> _Data records_:
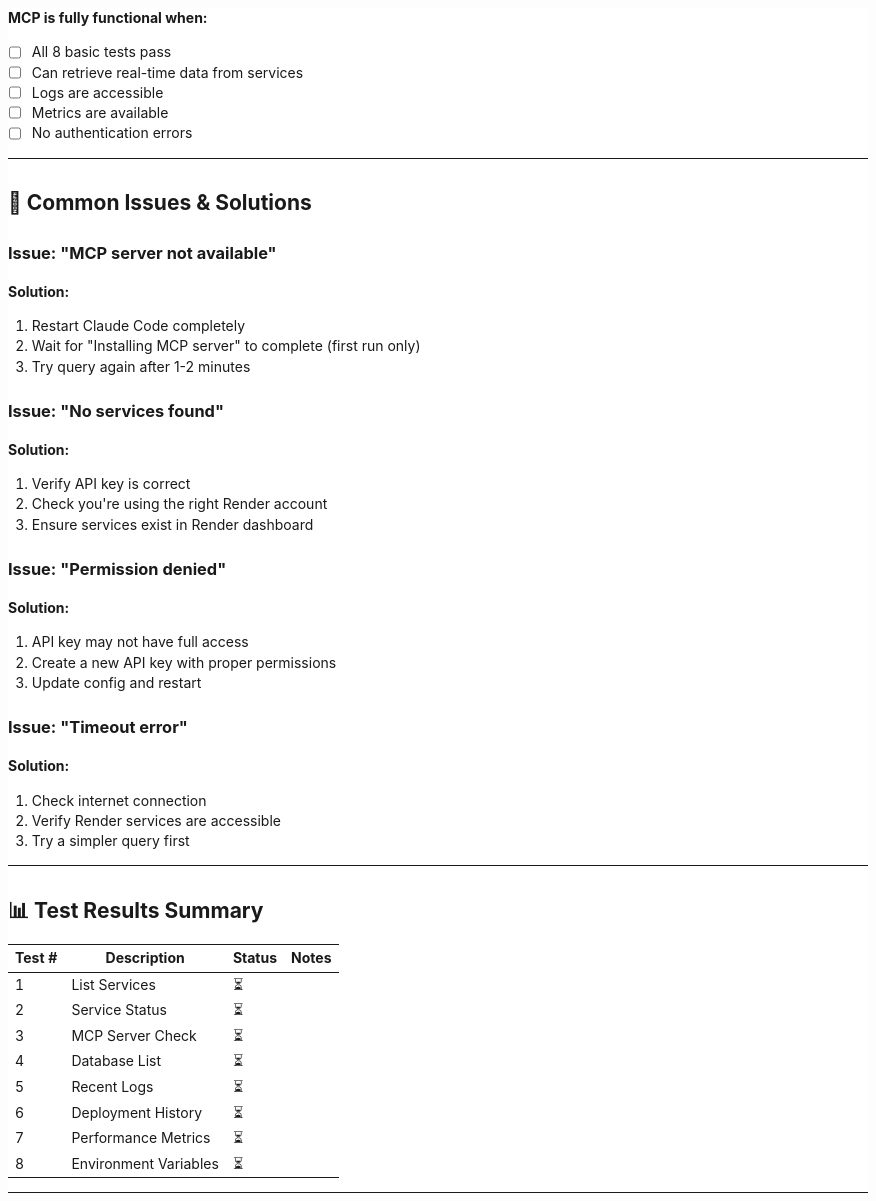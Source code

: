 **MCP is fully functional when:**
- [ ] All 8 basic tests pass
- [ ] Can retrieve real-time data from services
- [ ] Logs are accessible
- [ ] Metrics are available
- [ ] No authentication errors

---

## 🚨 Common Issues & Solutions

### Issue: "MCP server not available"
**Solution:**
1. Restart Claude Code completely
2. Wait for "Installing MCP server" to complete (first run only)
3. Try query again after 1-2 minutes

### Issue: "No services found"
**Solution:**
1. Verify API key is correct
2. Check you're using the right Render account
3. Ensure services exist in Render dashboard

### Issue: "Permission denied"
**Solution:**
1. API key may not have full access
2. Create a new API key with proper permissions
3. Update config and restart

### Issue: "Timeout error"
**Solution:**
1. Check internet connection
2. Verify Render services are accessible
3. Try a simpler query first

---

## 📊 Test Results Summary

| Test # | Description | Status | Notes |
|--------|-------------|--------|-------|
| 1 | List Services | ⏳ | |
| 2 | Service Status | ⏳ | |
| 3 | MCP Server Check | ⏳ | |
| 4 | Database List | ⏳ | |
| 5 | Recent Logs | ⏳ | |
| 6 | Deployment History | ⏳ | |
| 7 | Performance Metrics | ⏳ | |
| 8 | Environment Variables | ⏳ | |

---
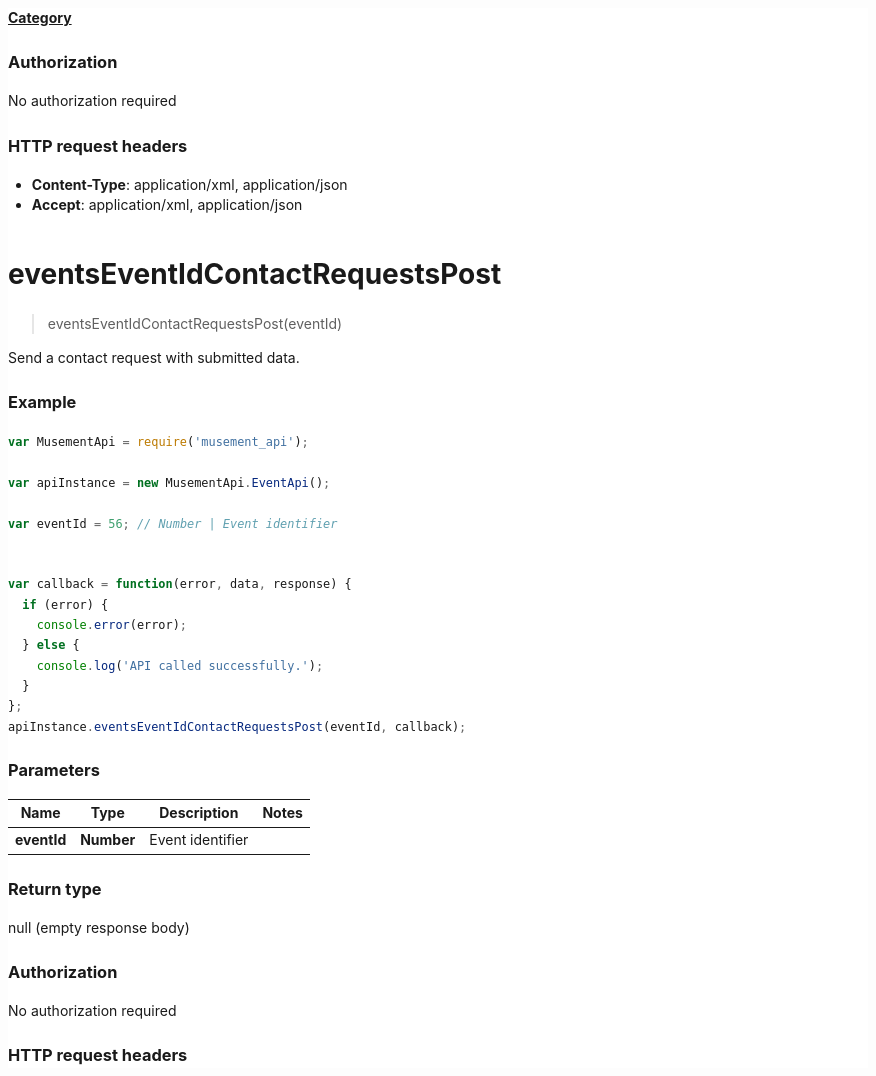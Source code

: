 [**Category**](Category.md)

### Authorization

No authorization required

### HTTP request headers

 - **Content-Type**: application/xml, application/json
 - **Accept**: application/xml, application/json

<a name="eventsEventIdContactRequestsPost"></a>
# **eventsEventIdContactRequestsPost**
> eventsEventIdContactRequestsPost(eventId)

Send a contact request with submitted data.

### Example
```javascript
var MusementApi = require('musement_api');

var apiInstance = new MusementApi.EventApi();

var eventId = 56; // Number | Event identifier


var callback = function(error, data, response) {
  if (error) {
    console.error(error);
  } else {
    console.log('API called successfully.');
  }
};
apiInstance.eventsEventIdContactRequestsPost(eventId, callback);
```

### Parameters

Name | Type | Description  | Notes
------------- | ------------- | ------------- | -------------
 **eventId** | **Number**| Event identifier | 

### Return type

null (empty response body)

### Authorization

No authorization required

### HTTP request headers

> _Action item_: In the entries above, find every line holding the word "json" and copy it out.

> _Answer to the problem_:
 - **Content-Type**: application/xml, application/json
 - **Accept**: application/xml, application/json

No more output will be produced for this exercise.